Daniel Johnson
Sports Editor
On February 23, 2014, openly gay basketball player Jason Collins of the Brooklyn Nets played eleven minutes in a win against the Los Angeles Lakers, becoming the first openly gay athlete to play in one of the four major North American sport leagues (NBA, MLB, NHL, NFL). A year later, Missouri linebacker Michael Sam became the first openly gay NFL player to be drafted. Though these event may seem like landmarks in integrating gay athletes in male professional sports, both stories still showed examples of how far gay male athletes have to travel in their fields.
Collins at this point in his career was a respected NBA journeyman veteran around the league. He announced his sexuality in late April of 2013. It was not until February of the next NBA season did he get picked up by the Nets, coached by Collins’ former teammate for seven seasons and friend Jason Kidd, who lobbied to have him on the team. After his twenty-two game stint with the Nets, Collins retired. It could be argued that because he was an older veteran big man, his skills were not up to par for the league.

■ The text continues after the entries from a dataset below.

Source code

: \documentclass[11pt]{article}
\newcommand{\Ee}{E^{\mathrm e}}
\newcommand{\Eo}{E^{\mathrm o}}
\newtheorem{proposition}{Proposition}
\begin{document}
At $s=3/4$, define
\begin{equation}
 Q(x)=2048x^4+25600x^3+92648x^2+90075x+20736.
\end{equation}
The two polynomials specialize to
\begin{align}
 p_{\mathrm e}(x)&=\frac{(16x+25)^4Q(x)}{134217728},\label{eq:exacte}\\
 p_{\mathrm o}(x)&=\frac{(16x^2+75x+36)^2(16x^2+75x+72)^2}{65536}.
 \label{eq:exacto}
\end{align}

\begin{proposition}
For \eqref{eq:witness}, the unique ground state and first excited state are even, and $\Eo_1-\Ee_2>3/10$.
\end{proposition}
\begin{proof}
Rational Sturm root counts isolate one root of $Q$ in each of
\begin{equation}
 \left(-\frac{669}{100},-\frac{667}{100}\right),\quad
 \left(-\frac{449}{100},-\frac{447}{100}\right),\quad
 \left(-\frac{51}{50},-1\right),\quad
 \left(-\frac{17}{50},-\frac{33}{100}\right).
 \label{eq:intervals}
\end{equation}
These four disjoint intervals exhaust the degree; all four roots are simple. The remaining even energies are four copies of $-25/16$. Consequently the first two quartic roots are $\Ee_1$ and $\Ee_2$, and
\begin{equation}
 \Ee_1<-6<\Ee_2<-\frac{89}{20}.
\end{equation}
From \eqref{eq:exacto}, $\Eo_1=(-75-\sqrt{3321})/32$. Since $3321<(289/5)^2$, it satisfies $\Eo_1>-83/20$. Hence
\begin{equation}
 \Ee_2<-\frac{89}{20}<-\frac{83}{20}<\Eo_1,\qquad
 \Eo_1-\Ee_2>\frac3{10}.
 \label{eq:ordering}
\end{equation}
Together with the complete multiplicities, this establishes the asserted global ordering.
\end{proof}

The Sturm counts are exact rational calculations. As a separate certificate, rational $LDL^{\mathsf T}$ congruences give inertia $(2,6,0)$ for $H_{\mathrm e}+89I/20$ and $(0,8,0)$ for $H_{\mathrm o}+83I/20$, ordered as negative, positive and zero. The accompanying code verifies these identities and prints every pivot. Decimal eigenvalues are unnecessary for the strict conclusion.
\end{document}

That being said, Michael Sam’s career in the NFL is further evidence of the harsh reality of being an openly gay athlete.
In his final season at the University of Missouri, Sam was named a Co-Defensive Player of the Year in the Southeast Conference (SEC) along with Alabama linebacker CJ Mosley. Sam was drafted in the final round by the St. Louis Rams. Every other SEC player to have won this award (14 players) were drafted no later than the fifth round, with eleven being drafted in the first round. And despite impressive numbers in the pre-season, Sam was cut before the season began. Today, he plays in the Canadian Football League, hoping to get another shot at the NFL.

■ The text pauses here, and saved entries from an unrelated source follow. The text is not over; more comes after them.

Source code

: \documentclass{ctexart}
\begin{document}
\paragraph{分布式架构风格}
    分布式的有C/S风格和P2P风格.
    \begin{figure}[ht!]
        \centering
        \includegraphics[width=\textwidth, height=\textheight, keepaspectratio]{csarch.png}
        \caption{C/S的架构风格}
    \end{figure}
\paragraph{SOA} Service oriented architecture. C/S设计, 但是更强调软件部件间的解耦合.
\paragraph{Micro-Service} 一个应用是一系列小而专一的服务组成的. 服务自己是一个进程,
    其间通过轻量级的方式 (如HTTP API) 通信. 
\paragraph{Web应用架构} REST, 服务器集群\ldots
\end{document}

Now there are openly homosexual athletes that played or are playing today. However, they tend to be exclusively female. Brittney Griner and Sheryl Swoopes of the WNBA. Abby Wambach and Megan Rapinoe are some of the faces of US Women Soccer and are openly gay. And of course, tennis greats Billie Jean King and Martina Navratilova both came out the closet in the early 1980s. Every gay male athletes, such as Jerry Smith, David Kopay, and Glenn Burke, didn’t come out the closet until after they were retired.
Now anytime we talk about the second professional gay athlete in one of the four major North American sport leagues, we have to go back to Jackie Robinson and breaking the color barrier in baseball. Not just because it is the most well known example of breaking the glass ceiling in sports, but also he gave a model of what the athlete has to be. The athlete needs to be both, one of the top players in the world and be able to handle criticism or open opposition over your presence. Without both, the athlete will not be given the chance to fail or succeed. If Robinson had taken a leave of absence from the Dodgers like how Sam did with the Montreal Alouettes, he would not been able to come back.

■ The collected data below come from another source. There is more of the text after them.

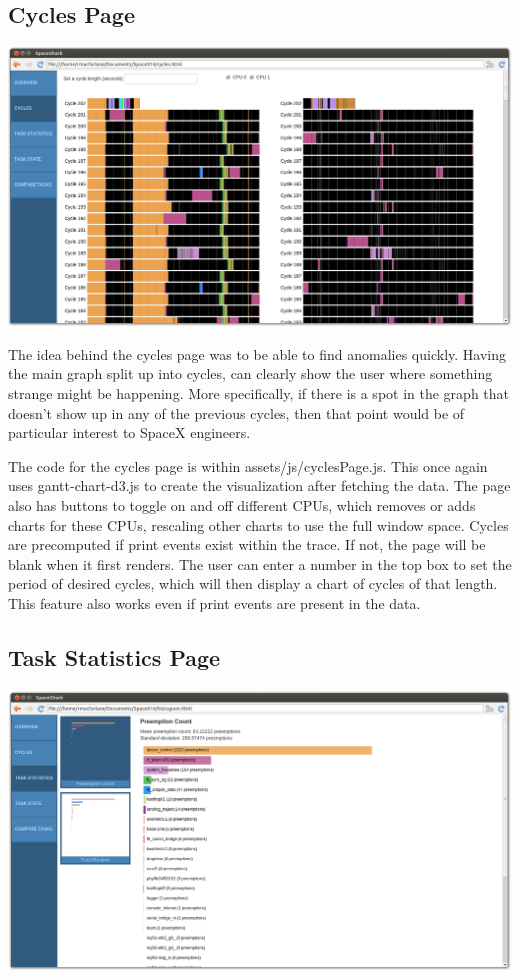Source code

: \documentclass{hmcclinic}
\begin{document}
  \subsection{Cycles Page} %

  \includegraphics[scale=0.25]{cycles-page.png}
  
The idea behind the cycles page was to be able to find anomalies quickly. Having the main graph split up into cycles, can clearly show the user where something strange might be happening. More specifically, if there is a spot in the graph that doesn't show up in any of the previous cycles, then that point would be of particular interest to SpaceX engineers.

    The code for the cycles page is within assets/js/cyclesPage.js. This once again
    uses gantt-chart-d3.js to create the visualization after fetching the data.
    The page also has buttons to toggle on and off different CPUs, which removes
    or adds charts for these CPUs, rescaling other charts to use the full window
    space. Cycles are precomputed if print events exist within the trace. If
    not, the page will be blank when it first renders. The user can enter a
    number in the top box to set the period of desired cycles, which will then
    display a chart of cycles of that length. This feature also works even if
    print events are present in the data.
  
  \subsection{Task Statistics Page} %

  \includegraphics[scale=0.25]{task-statistics-page.png}
\end{document}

All this leads to the simple question, will there be a gay male athlete in any of the four professional sports? Though it would be impossible to know, I would bet on no for at least the next couple of years. The Michael Sam episode probably has scared any collegiate athlete with real aspirations for going pro from coming out the closet. This made even worse with the report that the NFL front office made a deal with the Rams to draft Sam so they wouldn’t have to be on the HBO series “Hard Knocks”. Though we progressed as a society and now celebrate openly lesbian athletes, the gay athlete in a clubhouse would still be a place where the athlete would have to deal with the double identity of being gay and a pro athlete.
Now on the day a gay athlete does take the field, court, or ice, there won’t be acts of violence committed on him the same way they were committed on Jackie Robinson or Marion Motley when they broke the NFL and MLB color barrier. But the microscope that athlete would be under would be hot enough to burn him out. Hopefully that day will come sooner than later, but I lean more towards the latter because of the relentless scrutiny he would under.